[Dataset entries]
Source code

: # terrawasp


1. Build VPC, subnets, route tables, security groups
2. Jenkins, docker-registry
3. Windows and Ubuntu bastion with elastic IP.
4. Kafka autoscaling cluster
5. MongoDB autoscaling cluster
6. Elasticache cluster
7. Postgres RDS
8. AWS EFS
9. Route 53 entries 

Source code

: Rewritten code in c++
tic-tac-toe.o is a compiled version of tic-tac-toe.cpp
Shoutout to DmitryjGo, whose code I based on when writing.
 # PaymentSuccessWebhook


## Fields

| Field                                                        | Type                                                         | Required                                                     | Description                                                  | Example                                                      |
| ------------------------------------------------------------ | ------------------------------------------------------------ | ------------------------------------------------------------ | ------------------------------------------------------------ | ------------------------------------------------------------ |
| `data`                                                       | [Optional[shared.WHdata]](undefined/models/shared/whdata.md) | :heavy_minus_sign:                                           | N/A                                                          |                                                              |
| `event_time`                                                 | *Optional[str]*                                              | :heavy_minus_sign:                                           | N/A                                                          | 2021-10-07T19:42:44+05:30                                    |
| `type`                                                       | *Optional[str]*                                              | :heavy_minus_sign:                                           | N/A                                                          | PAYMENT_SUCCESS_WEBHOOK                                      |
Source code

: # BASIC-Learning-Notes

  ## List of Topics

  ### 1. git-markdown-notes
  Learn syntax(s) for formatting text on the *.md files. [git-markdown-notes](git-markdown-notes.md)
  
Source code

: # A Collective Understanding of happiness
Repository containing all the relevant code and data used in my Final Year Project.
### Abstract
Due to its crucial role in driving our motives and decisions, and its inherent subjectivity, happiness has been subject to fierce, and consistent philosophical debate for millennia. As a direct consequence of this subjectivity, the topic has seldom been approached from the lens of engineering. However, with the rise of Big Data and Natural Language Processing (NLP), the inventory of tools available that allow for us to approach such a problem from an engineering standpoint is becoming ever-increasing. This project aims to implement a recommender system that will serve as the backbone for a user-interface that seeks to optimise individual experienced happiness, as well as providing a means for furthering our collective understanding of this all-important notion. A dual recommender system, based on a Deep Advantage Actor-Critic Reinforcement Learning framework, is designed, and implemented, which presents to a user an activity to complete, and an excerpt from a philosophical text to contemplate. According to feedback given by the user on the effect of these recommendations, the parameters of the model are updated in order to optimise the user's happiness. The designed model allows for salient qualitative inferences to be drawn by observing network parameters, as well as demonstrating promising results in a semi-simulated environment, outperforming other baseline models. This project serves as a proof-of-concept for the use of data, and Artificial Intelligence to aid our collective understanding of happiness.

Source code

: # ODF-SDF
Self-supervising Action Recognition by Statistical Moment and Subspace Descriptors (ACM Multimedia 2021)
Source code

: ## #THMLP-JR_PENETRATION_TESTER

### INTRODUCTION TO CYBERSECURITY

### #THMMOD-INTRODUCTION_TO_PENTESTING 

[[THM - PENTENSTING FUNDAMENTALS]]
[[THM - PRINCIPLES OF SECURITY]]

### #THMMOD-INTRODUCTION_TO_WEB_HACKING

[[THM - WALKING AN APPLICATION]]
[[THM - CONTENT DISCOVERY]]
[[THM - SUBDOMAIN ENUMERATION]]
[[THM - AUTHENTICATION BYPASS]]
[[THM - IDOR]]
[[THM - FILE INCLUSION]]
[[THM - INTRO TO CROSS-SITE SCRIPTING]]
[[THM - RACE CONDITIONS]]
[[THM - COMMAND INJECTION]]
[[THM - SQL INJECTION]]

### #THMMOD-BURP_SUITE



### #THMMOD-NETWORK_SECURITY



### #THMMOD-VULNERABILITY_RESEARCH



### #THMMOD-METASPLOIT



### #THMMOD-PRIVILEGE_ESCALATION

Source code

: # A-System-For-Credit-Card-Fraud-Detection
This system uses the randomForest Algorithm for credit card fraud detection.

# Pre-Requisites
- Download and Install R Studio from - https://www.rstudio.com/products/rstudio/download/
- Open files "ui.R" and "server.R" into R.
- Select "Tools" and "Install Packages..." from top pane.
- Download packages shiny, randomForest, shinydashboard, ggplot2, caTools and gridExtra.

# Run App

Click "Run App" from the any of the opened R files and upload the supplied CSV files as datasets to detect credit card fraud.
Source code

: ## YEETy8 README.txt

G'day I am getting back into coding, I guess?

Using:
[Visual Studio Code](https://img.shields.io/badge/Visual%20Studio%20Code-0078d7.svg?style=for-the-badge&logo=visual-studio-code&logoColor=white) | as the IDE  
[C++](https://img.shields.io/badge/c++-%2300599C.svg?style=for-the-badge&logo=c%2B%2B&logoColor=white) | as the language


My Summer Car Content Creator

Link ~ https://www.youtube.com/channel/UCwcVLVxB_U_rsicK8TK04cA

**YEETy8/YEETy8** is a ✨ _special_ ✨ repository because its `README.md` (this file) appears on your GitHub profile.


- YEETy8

● About this exercise
Please transcribe the records exactly from their first line through the line holding "code in c++", and leave out all others.

● Response area
Source code

: # terrawasp


1. Build VPC, subnets, route tables, security groups
2. Jenkins, docker-registry
3. Windows and Ubuntu bastion with elastic IP.
4. Kafka autoscaling cluster
5. MongoDB autoscaling cluster
6. Elasticache cluster
7. Postgres RDS
8. AWS EFS
9. Route 53 entries 

Source code

: Rewritten code in c++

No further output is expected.